Mali president Keita vowed to end coups. Now he's been toppled too
Mali president Keita vowed to end coups. Now he's been toppled too
A month after becoming president of Mali in 2013, Ibrahim Boubacar Keita declared that the days of mutinous soldiers undermining the power of government in the capital Bamako were over.

DAKAR A month after becoming president of Mali in 2013, Ibrahim Boubacar Keita declared that the days of mutinous soldiers undermining the power of government in the capital Bamako were over.

“Kati will no longer scare Bamako,” he said, referring to the Kati military base outside the capital where a mutiny the previous year had toppled then-President Amadou Toumani Toure.

Seven years later, Keita, 75, has suffered a similar fate.

He was overthrown on Tuesday by a military coup that began with a mutiny in Kati. Within hours, the putschists, firing shots in the air, drove into town, detained Keita, took him to Kati and forced him to resign and dissolve parliament.

Despite lofty promises to root out the problems that led to his predecessor’s demise – a security crisis caused by insurgents in the north and public perceptions of high-level corruption – those same factors proved Keita’s undoing.

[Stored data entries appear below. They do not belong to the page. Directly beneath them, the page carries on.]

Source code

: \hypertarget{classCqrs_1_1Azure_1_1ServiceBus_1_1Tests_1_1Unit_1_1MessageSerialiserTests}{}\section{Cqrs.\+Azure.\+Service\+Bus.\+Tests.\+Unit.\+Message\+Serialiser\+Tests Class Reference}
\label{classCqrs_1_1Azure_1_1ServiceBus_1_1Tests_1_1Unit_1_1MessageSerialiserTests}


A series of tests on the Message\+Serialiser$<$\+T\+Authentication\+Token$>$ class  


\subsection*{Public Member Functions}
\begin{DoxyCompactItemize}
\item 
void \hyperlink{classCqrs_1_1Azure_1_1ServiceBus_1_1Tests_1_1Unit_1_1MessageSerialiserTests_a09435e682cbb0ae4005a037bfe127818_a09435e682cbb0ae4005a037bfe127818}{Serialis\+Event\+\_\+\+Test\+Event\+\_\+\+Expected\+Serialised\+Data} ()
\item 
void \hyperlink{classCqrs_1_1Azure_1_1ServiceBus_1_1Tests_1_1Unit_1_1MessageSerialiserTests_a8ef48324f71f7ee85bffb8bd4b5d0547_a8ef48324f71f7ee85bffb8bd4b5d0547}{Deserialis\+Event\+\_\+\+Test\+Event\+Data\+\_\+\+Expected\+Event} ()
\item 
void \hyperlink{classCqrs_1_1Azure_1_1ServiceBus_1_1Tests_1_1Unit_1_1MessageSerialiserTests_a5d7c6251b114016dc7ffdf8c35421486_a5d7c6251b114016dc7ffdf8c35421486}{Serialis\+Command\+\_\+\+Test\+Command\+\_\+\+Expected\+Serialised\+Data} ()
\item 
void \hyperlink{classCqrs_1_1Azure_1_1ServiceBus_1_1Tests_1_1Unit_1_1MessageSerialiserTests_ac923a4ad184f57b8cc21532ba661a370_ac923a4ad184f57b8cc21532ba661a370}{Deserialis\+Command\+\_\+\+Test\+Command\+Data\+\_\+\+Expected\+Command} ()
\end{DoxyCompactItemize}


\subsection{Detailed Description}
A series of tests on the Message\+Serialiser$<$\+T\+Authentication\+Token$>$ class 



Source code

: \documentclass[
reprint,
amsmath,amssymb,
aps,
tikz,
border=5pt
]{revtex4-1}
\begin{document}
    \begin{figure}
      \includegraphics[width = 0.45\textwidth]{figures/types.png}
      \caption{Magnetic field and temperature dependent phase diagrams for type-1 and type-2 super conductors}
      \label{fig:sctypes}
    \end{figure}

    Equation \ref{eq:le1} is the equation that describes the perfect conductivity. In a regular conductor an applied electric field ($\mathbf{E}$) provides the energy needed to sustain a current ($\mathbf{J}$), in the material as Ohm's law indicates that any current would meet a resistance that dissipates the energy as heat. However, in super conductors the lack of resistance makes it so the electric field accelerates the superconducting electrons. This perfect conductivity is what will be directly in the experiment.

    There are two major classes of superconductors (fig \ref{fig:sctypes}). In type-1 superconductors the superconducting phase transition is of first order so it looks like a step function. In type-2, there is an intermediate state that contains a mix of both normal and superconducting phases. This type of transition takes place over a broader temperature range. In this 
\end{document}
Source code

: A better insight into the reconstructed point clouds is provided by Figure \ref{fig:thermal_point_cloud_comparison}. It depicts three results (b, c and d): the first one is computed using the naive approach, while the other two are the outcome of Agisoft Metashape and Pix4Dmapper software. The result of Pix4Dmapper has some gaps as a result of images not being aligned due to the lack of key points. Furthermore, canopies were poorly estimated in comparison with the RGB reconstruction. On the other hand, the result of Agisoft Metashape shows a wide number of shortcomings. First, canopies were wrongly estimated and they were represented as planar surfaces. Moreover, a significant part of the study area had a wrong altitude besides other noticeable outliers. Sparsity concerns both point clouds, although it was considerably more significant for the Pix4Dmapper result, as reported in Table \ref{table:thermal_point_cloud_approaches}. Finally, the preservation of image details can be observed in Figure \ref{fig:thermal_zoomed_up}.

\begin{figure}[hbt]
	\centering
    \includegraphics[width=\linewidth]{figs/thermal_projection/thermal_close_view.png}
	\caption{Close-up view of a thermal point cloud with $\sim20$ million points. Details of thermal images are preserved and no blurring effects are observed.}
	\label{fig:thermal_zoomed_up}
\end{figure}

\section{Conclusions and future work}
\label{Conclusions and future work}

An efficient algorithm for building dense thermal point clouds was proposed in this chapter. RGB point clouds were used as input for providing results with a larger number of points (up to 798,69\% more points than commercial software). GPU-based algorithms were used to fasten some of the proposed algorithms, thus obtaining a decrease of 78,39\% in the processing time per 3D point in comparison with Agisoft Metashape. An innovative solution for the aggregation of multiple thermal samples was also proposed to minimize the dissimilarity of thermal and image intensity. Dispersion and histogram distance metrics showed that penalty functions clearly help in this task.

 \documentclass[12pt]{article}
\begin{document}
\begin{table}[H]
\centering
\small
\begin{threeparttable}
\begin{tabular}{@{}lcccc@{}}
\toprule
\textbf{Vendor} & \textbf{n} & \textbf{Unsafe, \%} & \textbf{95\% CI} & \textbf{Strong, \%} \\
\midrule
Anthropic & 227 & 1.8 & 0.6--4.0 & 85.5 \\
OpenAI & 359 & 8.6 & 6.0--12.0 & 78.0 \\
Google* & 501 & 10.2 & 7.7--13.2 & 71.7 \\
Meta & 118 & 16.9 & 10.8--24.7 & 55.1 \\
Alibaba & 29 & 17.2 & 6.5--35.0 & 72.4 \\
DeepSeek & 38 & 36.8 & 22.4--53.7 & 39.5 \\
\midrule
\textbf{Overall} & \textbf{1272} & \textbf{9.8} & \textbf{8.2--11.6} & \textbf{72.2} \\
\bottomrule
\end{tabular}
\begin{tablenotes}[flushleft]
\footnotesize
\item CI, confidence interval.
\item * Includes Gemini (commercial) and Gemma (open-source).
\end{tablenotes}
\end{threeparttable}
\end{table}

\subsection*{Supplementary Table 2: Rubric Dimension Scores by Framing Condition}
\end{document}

Disputed legislative elections in April and an anaemic economy further fuelled public anger, drawing tens of thousands of people on to the streets of Bamako in recent weeks to demand his resignation.

Keita, widely known by his initials IBK, won re-election two years ago and his ruling coalition enjoyed a healthy majority in parliament.

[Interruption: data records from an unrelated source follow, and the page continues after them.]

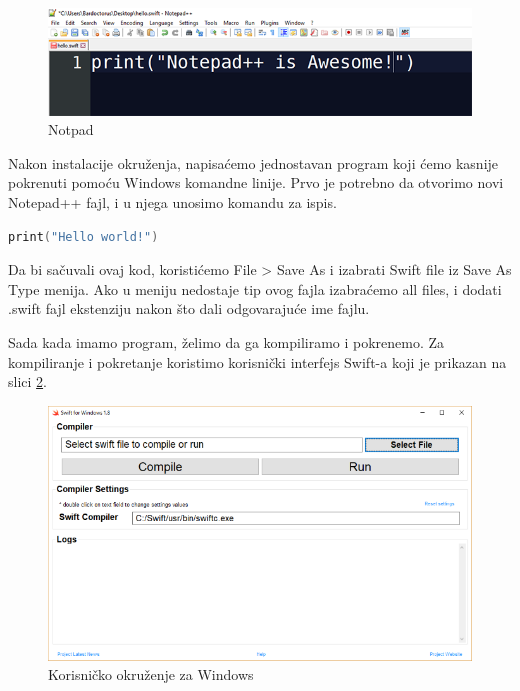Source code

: \documentclass[a4paper]{article}
\begin{document}
\begin{figure}[h!]
\begin{center}
\includegraphics[scale=0.35]{notepadpp.png}
\end{center}
\caption{Notpad}
\label{fig:notpad}
\end{figure}

Nakon instalacije okruženja, napisaćemo jednostavan program koji ćemo kasnije pokrenuti pomoću Windows komandne linije. Prvo je potrebno da otvorimo novi Notepad++ fajl, i u njega unosimo komandu za ispis.

\begin{lstlisting}[language=Swift]
print("Hello world!")
\end{lstlisting}

Da bi sačuvali ovaj kod, koristićemo File > Save As i izabrati Swift file iz Save As Type menija. Ako u meniju nedostaje tip ovog fajla izabraćemo all files, i dodati .swift fajl ekstenziju nakon što dali odgovarajuće ime fajlu.

Sada kada imamo program, želimo da ga kompiliramo i pokrenemo. Za kompiliranje i pokretanje koristimo korisnički interfejs Swift-a koji je prikazan na slici \ref{fig:windows}.

\begin{figure}[h!]
\begin{center}
\includegraphics[scale=0.35]{swift-win.png}
\end{center}
\caption{Korisničko okruženje za Windows}
\label{fig:windows}
\end{figure}
\end{document}
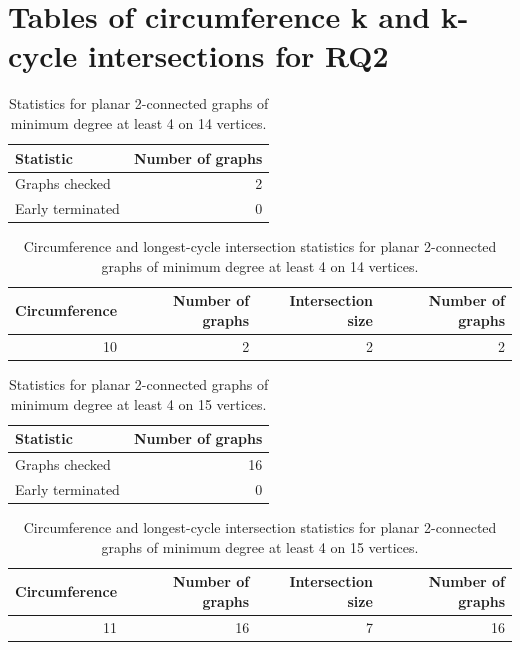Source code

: \chapter{Tables of circumference k and k-cycle intersections for RQ2}
\label{app:rq2}

\begin{table}[ht]
\centering
\caption{Statistics for planar 2-connected graphs of minimum degree at least 4 on 14 vertices.}
\label{tab:summary-min4-n14}
\begin{tabular}{lr}
\toprule
Statistic & Number of graphs \\
\midrule
Graphs checked & 2 \\
Early terminated & 0 \\
\bottomrule
\end{tabular}
\end{table}


\begin{table}[ht]
\centering
\caption{Circumference and longest-cycle intersection statistics for planar 2-connected graphs of minimum degree at least 4 on 14 vertices.}
\label{tab:circ-intersection-min4-n14}
\begin{tabular}{rrrr}
\toprule
Circumference & Number of graphs & Intersection size & Number of graphs \\
\midrule
10 & 2 & 2 & 2 \\
\bottomrule
\end{tabular}
\end{table}

\begin{table}[ht]
\centering
\caption{Statistics for planar 2-connected graphs of minimum degree at least 4 on 15 vertices.}
\label{tab:summary-min4-n15}
\begin{tabular}{lr}
\toprule
Statistic & Number of graphs \\
\midrule
Graphs checked & 16 \\
Early terminated & 0 \\
\bottomrule
\end{tabular}
\end{table}


\begin{table}[ht]
\centering
\caption{Circumference and longest-cycle intersection statistics for planar 2-connected graphs of minimum degree at least 4 on 15 vertices.}
\label{tab:circ-intersection-min4-n15}
\begin{tabular}{rrrr}
\toprule
Circumference & Number of graphs & Intersection size & Number of graphs \\
\midrule
11 & 16 & 7 & 16 \\
\bottomrule
\end{tabular}
\end{table}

But that masked the depth of popular dissatisfaction, said Ibrahim Maiga, a Mali-based researcher at the Institute for Security Studies.

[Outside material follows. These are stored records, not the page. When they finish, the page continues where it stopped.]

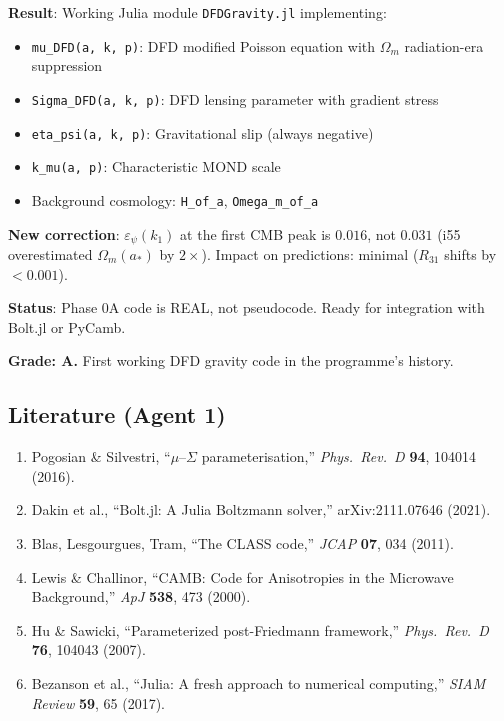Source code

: \documentclass[11pt,a4paper]{article}
\begin{document}
\begin{tcolorbox}[colback=green!5!white, colframe=green!60!black, title={Agent 1: $\mu(a,k)$ Julia Module --- COMPLETE}]
\textbf{Result}: Working Julia module \texttt{DFDGravity.jl} implementing:
\begin{itemize}
\item \texttt{mu\_DFD(a, k, p)}: DFD modified Poisson equation with $\Omega_m$ radiation-era suppression
\item \texttt{Sigma\_DFD(a, k, p)}: DFD lensing parameter with gradient stress
\item \texttt{eta\_psi(a, k, p)}: Gravitational slip (always negative)
\item \texttt{k\_mu(a, p)}: Characteristic MOND scale
\item Background cosmology: \texttt{H\_of\_a}, \texttt{Omega\_m\_of\_a}
\end{itemize}

\textbf{New correction}: $\varepsilon_\psi(k_1)$ at the first CMB peak is $0.016$, not $0.031$ (i55 overestimated $\Omega_m(a_*)$ by $2\times$). Impact on predictions: minimal ($R_{31}$ shifts by $< 0.001$).

\textbf{Status}: Phase 0A code is REAL, not pseudocode. Ready for integration with Bolt.jl or PyCamb.

\textbf{Grade: A.} First working DFD gravity code in the programme's history.
\end{tcolorbox}

\subsection{Literature (Agent 1)}

\begin{enumerate}
\item Pogosian \& Silvestri, ``$\mu$--$\Sigma$ parameterisation,'' \textit{Phys.\ Rev.\ D} \textbf{94}, 104014 (2016).
\item Dakin et al., ``Bolt.jl: A Julia Boltzmann solver,'' arXiv:2111.07646 (2021).
\item Blas, Lesgourgues, Tram, ``The CLASS code,'' \textit{JCAP} \textbf{07}, 034 (2011).
\item Lewis \& Challinor, ``CAMB: Code for Anisotropies in the Microwave Background,'' \textit{ApJ} \textbf{538}, 473 (2000).
\item Hu \& Sawicki, ``Parameterized post-Friedmann framework,'' \textit{Phys.\ Rev.\ D} \textbf{76}, 104043 (2007).
\item Bezanson et al., ``Julia: A fresh approach to numerical computing,'' \textit{SIAM Review} \textbf{59}, 65 (2017).
\end{enumerate}
\end{document}
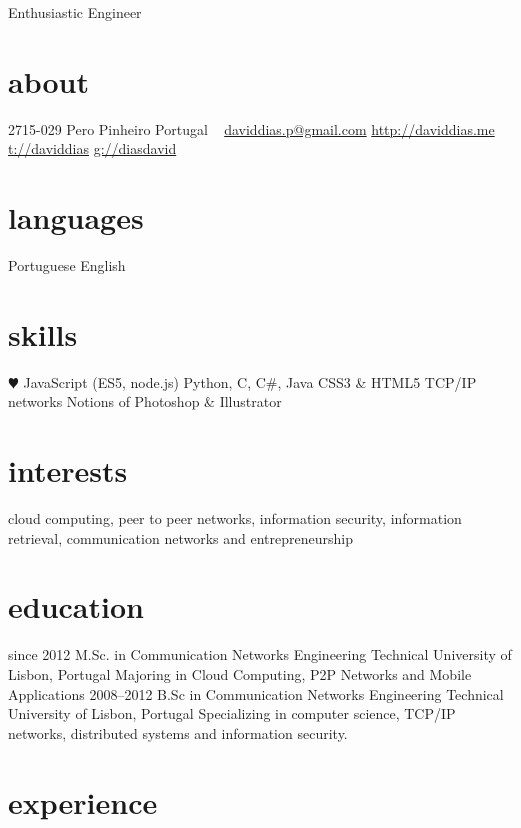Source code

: \documentclass[]{friggeri-cv}
\begin{document}
       {Enthusiastic Engineer}

\begin{aside}
  \section{about}
    2715-029 Pero Pinheiro
    Portugal
    ~
    \href{mailto:daviddias.p@gmail.com}{daviddias.p@gmail.com}
    \href{http://daviddias.me}{http://daviddias.me}
    \href{https://twitter.com/daviddias}{t://daviddias}
    \href{https://github.com/diasdavid}{g://diasdavid}
  \section{languages}
    Portuguese
    English
  \section{skills}
    {\color{red} $\varheartsuit$} JavaScript
    (ES5, node.js)
    Python, C, C\#, Java
    CSS3 \& HTML5
    TCP/IP networks
    Notions of Photoshop \& Illustrator

\end{aside}

\section{interests}

cloud computing, peer to peer networks, information security, information retrieval, communication networks and entrepreneurship

\section{education}

\begin{entrylist}
  \entry
    {since 2012}
    {M.Sc. in Communication Networks Engineering}
    {Technical University of Lisbon, Portugal}
    {Majoring in Cloud Computing, P2P Networks and Mobile Applications}
  \entry
    {2008–2012}
    {B.Sc in Communication Networks Engineering}
    {Technical University of Lisbon, Portugal}
    {Specializing in computer science, TCP/IP networks, distributed systems and information security.}
\end{entrylist}

\section{experience}
\end{document}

“He wasn’t able to understand quickly enough the anger that cut across the entire society,” said Maiga. “He didn’t fully appreciate the strong demand for change in the country.”

Keita came to office with a reputation for firmness forged as a prime minister in the 1990s when he took a hard line with striking trade unions. But from the start he was unable to get a handle on the security crisis in northern Mali.

French forces had intervened in January 2013 to drive back al Qaeda-linked jihadists who had hijacked an ethnic Tuareg rebellion to seize the northern two-thirds of the country.

Keita’s government struggled to assert control over Tuareg militias that continued to push for autonomy.

The jihadists regrouped, inflicting heavy losses on Malian soldiers and civilians while extending their presence into central Mali and neighbouring countries.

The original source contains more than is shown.